With just over a week to go until Election Day, voters across the region who won’t be able to get to the polls on Nov. 6 are casting their ballots by the hundreds.
Walk-in absentee voting is also available at county clerks’ offices across the state through Nov. 5.
Tuesday is the deadline to apply for a paper absentee ballot in Kentucky to ensure a ballot arrives at a voter’s home in time for it to be returned to a clerk’s office by 6 p.m. on election night. By Kentucky law, a voting machine at the clerk’s office is available 12 or more working days before an election for voters who are qualified to cast a machine absentee ballot.
“It’s been really busy,” said Boyd County Clerk Debbie Jones, noting there has been a steady stream of voters who will be out of the county on Nov. 6 casting absentee ballots in her office.
“It is busy,” echoed Greenup County Clerk Pat Hieneman and Lawrence County Clerk Chris Jobe, describing the situation in their counties.
While the numbers of walk-in absentee voters are brisk, they are not as high as some officials expected heading into the homestretch.
“We’re down, but we still have time to go,” Jones said, noting in the 2008 presidential election her office processed just under 1,700 absentee ballots. To date, 1,100 Boyd voters have voted already or requested paper ballots through the mail.
Both Jobe and Hieneman, like Jones, were expecting a higher volume of absentee voters.
“In the beginning, I thought it would be overwhelming. There was such an early interest, but we are not up to where we were in 2008 yet,” said Hieneman. To date, 314 voters in Greenup have cast absentee ballots, and 256 paper ballots have been mailed out. Four years ago, there were 1,000.
Numbers were down in Lawrence County, too. The clerk’s office has received 100 paper absentee ballot requests compared to 148 in 2008.
“There could be a surge,” Jobe said. “I anticipate a big turnout, so we may see a surge in absentee ballots, too.”
In Carter County, Deputy Clerk Coleena Elam said absentee voting is up.
“They are coming in good,” she said, although she couldn’t give specific numbers on Thursday. “We knew there would be more interest in this election.”
Registered voters may cast mail-in absentee ballots if they are advanced in age; disabled or ill; a student who temporarily resides outside the county; incarcerated but not convicted of a crime; employed outside of the county during the hours a polling place is open; or reside outside Kentucky but maintain eligibility to vote here. Military personnel, their dependents and overseas citizens are also eligible to vote by mail-in absentee ballot.
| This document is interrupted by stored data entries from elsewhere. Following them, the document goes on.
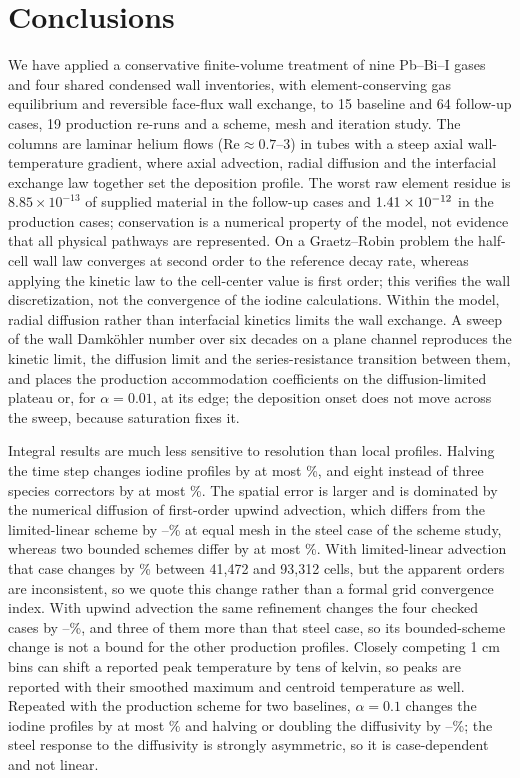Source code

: \section{Conclusions}
\label{sec:conclusions}
We have applied a conservative finite-volume treatment of nine
Pb--Bi--I gases and four shared condensed wall inventories, with
element-conserving gas equilibrium and reversible face-flux wall
exchange, to 15 baseline and 64 follow-up cases, 19 production re-runs
and a scheme, mesh and iteration study. The columns are laminar helium
flows ($\mathrm{Re}\approx0.7$--3) in tubes with a steep axial
wall-temperature gradient, where axial advection, radial diffusion and
the interfacial exchange law together set the deposition profile. The
worst raw element residue is $8.85\times10^{-13}$ of supplied material
in the follow-up cases and $\ProductionResidue$ in the production
cases; conservation is a numerical property of the model, not evidence
that all physical pathways are represented. On a Graetz--Robin problem
the half-cell wall law converges at second order to the reference decay
rate, whereas applying the kinetic law to the cell-center value is first
order; this verifies the wall discretization, not the convergence of
the iodine calculations. Within the model, radial diffusion rather than
interfacial kinetics limits the wall exchange. A sweep of the wall
Damk\"ohler number over six decades on a plane channel reproduces the
kinetic limit, the diffusion limit and the series-resistance transition
between them, and places the production accommodation coefficients on
the diffusion-limited plateau or, for $\alpha=0.01$, at its edge; the
deposition onset does not move across the sweep, because saturation
fixes it.

Integral results are much less sensitive to resolution than local
profiles. Halving the time step changes iodine profiles by at most
\TimeMax\%, and eight instead of three species correctors by at most
\IterSteelHigh\%. The spatial error is larger and is dominated by the
numerical diffusion of first-order upwind advection, which differs
from the limited-linear scheme by \UpLLFour--\UpLLOne\% at equal mesh in
the steel case of the scheme study, whereas two bounded schemes differ
by at most \VLSteelMax\%. With limited-linear advection that case
changes by \SteelLLThree\% between 41,472 and 93,312 cells, but the
apparent orders are inconsistent, so we quote this change rather than a
formal grid convergence index. With upwind advection the same
refinement changes the four checked cases by
\SteelUpThree--\UpFourOthersMax\%, and three of them more than that
steel case, so its bounded-scheme change is not a bound for the other
production profiles. Closely competing 1 cm bins can shift a reported
peak temperature by tens of kelvin, so peaks are reported with their
smoothed maximum and centroid temperature as well. Repeated with the
production scheme for two baselines, $\alpha=0.1$ changes the iodine
profiles by at most \PSAlphaOneMax\% and halving or doubling the
diffusivity by \PSDMin--\PSDMax\%; the steel response to the diffusivity
is strongly asymmetric, so it is case-dependent and not linear.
To cast an absentee ballot by machine at a county clerk’s office, a voter must be out of the county on Election Day; a military member, their dependent, or an overseas citizen; military personnel confined to a base who learns of the confinement within seven days or fewer of an election; a student or resident who temporarily resides outside the county; a voter or the spouse of a voter who has a surgery schedule that will require hospitalization on Election Day; a pregnant woman in her third trimester; a precinct officer appointed to serve in a precinct other than his or her own; an alternate precinct officer; staffer or member of the county board of elections; deputy county clerk; or a member of the state board of elections’ staff.